[[ Data section open ]]

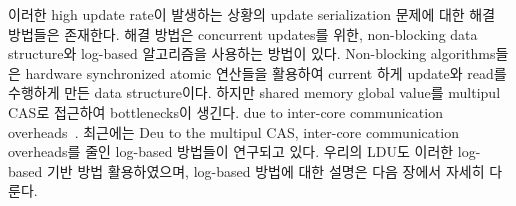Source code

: 







\fi


\ifkor
이러한 high update rate이 발생하는 상황의 update serialization 문제에 대한 해결 방법들은 존재한다. 
해결 방법은 concurrent updates를 위한, non-blocking data structure와
log-based 알고리즘을 사용하는 방법이 있다.
Non-blocking algorithms들은 hardware synchronized atomic 연산들을 활용하여 current 하게
update와 read를 수행하게 만든 data structure이다.
하지만 shared memory global value를 multipul CAS로 접근하여 bottlenecks이 생긴다.
due to inter-core communication overheads~\cite{SilasBoydWickizerPth}.
최근에는 Deu to the multipul CAS, inter-core communication overheads를 줄인 log-based
방법들이 연구되고 있다.
우리의 LDU도 이러한 log-based 기반 방법 활용하였으며, log-based 방법에 대한 설명은 다음 장에서 자세히 다룬다.
\else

[[ Data section closed ]]

▶ [Problem to work on]: Among the entries above, the line containing "이러한 high update", the line containing "하지만 shared memory", and all lines between them are to be restated word for word; nothing else belongs in the reply.

▶ [Response]:
이러한 high update rate이 발생하는 상황의 update serialization 문제에 대한 해결 방법들은 존재한다. 
해결 방법은 concurrent updates를 위한, non-blocking data structure와
log-based 알고리즘을 사용하는 방법이 있다.
Non-blocking algorithms들은 hardware synchronized atomic 연산들을 활용하여 current 하게
update와 read를 수행하게 만든 data structure이다.
하지만 shared memory global value를 multipul CAS로 접근하여 bottlenecks이 생긴다.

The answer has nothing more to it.